(Extracted data entries)

== Segment start ==

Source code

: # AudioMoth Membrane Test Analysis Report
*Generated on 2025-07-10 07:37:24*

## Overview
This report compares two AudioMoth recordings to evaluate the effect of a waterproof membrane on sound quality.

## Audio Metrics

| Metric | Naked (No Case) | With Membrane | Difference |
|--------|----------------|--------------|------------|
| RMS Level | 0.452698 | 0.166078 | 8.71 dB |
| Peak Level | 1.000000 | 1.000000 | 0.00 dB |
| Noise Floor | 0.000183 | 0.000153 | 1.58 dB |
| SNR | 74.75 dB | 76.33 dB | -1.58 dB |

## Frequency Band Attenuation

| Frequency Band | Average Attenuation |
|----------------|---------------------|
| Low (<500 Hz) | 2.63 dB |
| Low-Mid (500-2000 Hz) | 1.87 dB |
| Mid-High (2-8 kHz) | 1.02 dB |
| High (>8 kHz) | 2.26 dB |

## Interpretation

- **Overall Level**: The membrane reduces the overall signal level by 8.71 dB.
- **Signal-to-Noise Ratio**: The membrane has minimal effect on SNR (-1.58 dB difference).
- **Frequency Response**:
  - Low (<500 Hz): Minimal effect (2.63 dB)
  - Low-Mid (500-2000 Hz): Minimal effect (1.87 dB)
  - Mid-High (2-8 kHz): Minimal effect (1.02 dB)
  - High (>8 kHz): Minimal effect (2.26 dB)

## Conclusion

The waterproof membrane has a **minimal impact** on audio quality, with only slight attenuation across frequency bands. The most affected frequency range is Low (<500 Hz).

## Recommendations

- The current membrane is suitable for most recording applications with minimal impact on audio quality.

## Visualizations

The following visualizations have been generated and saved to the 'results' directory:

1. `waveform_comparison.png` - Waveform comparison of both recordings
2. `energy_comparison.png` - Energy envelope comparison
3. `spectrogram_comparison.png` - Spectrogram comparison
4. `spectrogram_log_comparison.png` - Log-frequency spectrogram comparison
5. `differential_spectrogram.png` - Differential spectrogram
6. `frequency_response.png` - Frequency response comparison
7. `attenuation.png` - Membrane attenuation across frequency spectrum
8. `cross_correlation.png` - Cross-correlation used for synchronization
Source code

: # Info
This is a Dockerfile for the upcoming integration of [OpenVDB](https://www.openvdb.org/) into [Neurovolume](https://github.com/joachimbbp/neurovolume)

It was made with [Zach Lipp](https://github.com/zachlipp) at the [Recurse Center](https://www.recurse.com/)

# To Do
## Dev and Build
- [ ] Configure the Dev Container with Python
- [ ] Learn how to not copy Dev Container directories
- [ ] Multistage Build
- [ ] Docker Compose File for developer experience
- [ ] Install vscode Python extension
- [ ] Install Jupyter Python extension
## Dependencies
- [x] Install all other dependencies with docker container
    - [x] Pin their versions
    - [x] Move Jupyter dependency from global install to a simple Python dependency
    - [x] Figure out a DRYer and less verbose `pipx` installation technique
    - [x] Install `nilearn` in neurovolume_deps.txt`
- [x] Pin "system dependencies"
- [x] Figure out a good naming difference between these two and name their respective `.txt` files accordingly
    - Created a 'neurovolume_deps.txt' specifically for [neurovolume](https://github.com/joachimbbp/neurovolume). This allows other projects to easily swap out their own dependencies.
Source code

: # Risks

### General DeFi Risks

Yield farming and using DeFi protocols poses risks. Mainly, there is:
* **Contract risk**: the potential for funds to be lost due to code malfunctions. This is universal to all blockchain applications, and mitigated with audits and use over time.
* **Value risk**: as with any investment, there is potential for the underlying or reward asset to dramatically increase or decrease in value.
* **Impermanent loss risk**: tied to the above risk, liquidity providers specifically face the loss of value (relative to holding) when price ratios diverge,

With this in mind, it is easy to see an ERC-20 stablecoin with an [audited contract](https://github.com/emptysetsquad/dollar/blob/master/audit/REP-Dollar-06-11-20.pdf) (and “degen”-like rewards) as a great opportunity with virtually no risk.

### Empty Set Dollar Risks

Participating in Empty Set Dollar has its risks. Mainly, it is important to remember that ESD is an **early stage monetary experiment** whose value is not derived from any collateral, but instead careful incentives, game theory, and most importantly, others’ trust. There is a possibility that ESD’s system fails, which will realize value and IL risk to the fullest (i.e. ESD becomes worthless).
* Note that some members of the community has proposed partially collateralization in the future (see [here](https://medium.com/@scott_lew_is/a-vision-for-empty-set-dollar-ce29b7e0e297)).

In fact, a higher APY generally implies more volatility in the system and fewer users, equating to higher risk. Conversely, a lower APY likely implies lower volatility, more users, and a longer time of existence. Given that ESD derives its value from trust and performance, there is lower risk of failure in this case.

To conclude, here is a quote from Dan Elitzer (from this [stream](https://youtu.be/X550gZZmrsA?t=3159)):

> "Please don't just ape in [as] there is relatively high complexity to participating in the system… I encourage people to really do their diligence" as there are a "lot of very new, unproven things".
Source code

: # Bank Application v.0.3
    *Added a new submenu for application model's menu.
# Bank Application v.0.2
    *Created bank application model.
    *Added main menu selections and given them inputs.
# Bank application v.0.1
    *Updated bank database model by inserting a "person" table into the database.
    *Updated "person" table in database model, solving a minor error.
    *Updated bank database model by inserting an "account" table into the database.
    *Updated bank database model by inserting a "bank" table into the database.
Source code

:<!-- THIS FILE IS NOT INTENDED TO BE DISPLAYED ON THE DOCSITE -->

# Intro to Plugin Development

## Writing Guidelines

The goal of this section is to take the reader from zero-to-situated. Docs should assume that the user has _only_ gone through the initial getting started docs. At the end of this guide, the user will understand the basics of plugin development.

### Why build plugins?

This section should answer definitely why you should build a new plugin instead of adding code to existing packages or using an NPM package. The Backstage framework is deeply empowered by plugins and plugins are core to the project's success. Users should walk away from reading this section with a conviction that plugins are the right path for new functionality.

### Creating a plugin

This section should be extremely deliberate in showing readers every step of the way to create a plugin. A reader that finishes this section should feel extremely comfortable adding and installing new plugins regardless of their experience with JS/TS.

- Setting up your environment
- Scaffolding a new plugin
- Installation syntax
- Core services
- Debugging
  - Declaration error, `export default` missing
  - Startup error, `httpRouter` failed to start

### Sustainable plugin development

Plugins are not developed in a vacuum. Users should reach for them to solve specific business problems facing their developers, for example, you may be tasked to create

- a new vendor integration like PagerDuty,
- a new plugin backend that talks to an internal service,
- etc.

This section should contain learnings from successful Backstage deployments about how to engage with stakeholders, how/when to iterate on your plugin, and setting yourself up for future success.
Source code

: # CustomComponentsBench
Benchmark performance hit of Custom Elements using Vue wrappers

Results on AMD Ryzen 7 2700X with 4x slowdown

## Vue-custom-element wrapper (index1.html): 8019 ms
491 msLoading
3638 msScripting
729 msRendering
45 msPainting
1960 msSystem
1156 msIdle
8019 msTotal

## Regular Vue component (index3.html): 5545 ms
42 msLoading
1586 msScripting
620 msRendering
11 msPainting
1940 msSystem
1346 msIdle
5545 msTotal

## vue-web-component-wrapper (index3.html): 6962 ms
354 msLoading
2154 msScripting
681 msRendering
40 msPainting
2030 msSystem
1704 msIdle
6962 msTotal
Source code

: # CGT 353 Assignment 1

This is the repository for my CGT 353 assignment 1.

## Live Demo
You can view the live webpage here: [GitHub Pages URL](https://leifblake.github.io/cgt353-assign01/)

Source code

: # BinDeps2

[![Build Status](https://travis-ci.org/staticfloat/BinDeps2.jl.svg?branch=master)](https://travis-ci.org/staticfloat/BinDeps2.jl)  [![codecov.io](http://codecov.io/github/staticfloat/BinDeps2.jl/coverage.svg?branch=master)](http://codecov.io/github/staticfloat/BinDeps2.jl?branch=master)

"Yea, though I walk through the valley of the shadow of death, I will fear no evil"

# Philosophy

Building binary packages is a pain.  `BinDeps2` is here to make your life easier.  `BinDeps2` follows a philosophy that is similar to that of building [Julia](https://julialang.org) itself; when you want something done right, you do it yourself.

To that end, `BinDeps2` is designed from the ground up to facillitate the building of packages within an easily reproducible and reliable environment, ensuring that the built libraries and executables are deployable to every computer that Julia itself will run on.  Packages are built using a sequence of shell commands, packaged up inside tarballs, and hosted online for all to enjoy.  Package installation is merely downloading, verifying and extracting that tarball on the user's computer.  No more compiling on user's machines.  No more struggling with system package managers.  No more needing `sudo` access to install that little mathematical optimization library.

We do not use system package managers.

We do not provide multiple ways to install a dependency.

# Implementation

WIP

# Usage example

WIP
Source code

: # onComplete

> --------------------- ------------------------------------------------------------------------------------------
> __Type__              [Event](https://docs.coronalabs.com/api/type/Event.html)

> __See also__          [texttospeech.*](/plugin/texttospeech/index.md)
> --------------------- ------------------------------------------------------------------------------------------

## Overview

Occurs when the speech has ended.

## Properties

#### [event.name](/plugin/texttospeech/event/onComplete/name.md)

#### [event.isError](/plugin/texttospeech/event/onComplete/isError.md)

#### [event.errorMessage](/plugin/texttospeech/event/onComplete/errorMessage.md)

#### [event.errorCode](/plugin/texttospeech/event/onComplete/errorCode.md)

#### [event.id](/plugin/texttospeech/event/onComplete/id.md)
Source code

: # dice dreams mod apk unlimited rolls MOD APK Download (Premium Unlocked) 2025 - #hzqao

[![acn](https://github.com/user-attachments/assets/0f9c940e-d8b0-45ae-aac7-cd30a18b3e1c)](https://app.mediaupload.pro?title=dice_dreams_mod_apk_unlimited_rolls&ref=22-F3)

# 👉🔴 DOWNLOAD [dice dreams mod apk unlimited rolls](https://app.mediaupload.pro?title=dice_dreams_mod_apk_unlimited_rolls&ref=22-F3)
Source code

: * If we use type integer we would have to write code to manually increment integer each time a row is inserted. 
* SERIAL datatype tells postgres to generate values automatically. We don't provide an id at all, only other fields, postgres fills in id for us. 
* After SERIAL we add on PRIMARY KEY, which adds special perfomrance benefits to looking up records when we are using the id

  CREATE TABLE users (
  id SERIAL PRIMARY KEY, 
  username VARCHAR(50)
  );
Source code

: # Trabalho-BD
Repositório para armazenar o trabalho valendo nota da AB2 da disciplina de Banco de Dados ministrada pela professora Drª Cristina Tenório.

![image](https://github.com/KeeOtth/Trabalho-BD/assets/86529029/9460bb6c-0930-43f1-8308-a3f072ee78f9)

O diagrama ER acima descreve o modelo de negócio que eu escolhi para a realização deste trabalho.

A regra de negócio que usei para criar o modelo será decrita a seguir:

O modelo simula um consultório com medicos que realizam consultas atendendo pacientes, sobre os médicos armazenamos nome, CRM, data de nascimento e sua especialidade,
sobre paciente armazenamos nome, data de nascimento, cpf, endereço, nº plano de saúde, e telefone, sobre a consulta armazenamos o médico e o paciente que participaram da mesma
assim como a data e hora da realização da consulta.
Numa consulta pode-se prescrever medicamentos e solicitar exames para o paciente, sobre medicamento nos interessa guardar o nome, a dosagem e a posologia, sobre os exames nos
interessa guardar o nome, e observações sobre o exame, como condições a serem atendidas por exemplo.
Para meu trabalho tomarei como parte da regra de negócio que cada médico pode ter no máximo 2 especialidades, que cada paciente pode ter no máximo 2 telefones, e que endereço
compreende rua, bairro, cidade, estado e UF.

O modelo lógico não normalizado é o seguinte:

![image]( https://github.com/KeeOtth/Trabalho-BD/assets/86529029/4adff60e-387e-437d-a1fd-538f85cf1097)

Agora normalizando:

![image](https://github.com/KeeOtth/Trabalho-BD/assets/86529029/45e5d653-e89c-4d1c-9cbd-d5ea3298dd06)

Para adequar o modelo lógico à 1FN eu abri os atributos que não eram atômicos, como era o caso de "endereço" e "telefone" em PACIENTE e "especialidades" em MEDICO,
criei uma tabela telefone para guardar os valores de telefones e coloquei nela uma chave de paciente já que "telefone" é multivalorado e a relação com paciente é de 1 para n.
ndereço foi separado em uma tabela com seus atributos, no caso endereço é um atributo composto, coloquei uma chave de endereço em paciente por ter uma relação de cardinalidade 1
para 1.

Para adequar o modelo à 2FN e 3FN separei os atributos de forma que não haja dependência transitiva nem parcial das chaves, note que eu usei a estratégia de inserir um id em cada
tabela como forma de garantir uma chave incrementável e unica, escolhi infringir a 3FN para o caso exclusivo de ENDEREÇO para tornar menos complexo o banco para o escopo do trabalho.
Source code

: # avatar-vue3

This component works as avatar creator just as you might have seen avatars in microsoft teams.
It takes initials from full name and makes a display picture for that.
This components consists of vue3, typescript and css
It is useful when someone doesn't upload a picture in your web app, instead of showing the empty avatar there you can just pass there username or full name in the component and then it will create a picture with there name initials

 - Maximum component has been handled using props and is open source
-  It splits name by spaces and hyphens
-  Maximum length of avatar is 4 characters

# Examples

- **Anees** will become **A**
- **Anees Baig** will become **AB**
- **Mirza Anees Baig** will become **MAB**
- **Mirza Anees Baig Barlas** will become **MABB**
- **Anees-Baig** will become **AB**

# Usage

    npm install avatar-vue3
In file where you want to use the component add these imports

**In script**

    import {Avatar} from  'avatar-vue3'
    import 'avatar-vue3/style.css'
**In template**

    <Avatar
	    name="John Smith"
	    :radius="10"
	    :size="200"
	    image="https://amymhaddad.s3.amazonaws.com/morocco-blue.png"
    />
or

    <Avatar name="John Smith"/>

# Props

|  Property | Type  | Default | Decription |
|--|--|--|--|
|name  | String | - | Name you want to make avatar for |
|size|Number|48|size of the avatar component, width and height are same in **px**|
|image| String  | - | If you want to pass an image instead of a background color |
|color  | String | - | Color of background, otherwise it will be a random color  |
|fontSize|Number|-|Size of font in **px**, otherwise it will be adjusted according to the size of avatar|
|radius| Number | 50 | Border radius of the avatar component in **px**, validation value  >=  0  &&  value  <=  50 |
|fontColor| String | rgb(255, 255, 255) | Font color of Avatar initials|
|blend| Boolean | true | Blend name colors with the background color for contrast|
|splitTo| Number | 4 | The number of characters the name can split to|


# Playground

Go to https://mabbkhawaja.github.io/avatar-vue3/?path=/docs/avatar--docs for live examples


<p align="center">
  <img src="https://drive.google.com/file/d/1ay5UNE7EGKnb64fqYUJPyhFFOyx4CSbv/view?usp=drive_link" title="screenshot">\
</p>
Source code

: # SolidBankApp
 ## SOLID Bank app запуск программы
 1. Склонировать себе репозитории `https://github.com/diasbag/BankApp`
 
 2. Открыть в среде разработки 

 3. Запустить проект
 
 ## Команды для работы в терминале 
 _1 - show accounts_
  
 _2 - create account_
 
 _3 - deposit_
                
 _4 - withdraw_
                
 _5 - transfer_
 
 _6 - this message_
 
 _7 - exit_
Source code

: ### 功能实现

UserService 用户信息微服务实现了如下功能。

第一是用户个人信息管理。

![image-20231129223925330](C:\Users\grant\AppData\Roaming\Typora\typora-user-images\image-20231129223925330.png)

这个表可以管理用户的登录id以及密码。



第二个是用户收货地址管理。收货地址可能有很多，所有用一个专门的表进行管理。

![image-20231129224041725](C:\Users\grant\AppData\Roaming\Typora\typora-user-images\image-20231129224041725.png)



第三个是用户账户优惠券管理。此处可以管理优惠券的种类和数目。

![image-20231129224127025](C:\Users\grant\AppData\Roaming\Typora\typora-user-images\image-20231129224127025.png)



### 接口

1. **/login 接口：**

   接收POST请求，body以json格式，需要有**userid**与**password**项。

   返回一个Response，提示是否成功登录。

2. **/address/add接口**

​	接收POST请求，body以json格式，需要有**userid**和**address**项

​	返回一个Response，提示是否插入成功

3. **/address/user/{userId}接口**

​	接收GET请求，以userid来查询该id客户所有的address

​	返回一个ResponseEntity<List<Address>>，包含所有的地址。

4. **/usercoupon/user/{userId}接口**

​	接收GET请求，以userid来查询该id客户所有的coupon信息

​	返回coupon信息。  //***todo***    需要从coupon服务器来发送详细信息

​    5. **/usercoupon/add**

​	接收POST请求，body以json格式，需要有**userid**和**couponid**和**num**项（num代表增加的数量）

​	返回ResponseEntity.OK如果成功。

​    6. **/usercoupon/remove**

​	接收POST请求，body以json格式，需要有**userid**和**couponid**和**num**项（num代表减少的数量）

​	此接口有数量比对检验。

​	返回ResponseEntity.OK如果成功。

== Segment end ==

Retype the entries above exactly, but only from the line containing "In fact, a higher" through the line containing "### Why build plugins?", both included.

* _RESULT OF THIS EXERCISE_
In fact, a higher APY generally implies more volatility in the system and fewer users, equating to higher risk. Conversely, a lower APY likely implies lower volatility, more users, and a longer time of existence. Given that ESD derives its value from trust and performance, there is lower risk of failure in this case.

To conclude, here is a quote from Dan Elitzer (from this [stream](https://youtu.be/X550gZZmrsA?t=3159)):

> "Please don't just ape in [as] there is relatively high complexity to participating in the system… I encourage people to really do their diligence" as there are a "lot of very new, unproven things".
Source code

: # Bank Application v.0.3
    *Added a new submenu for application model's menu.
# Bank Application v.0.2
    *Created bank application model.
    *Added main menu selections and given them inputs.
# Bank application v.0.1
    *Updated bank database model by inserting a "person" table into the database.
    *Updated "person" table in database model, solving a minor error.
    *Updated bank database model by inserting an "account" table into the database.
    *Updated bank database model by inserting a "bank" table into the database.
Source code

:<!-- THIS FILE IS NOT INTENDED TO BE DISPLAYED ON THE DOCSITE -->

# Intro to Plugin Development

## Writing Guidelines

The goal of this section is to take the reader from zero-to-situated. Docs should assume that the user has _only_ gone through the initial getting started docs. At the end of this guide, the user will understand the basics of plugin development.

### Why build plugins?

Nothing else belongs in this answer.